- Rendered images with source text
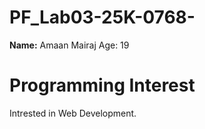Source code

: # PF_Lab03-25K-0768-
**Name:** Amaan Mairaj
Age: 19

# Programming Interest
Intrested in Web Development.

- WHAT NEEDS TO BE DONE
Transcribe every entry above exactly. Omit all pictures.

- ANSWER SPACE
Source code

: # PF_Lab03-25K-0768-
**Name:** Amaan Mairaj
Age: 19

# Programming Interest
Intrested in Web Development.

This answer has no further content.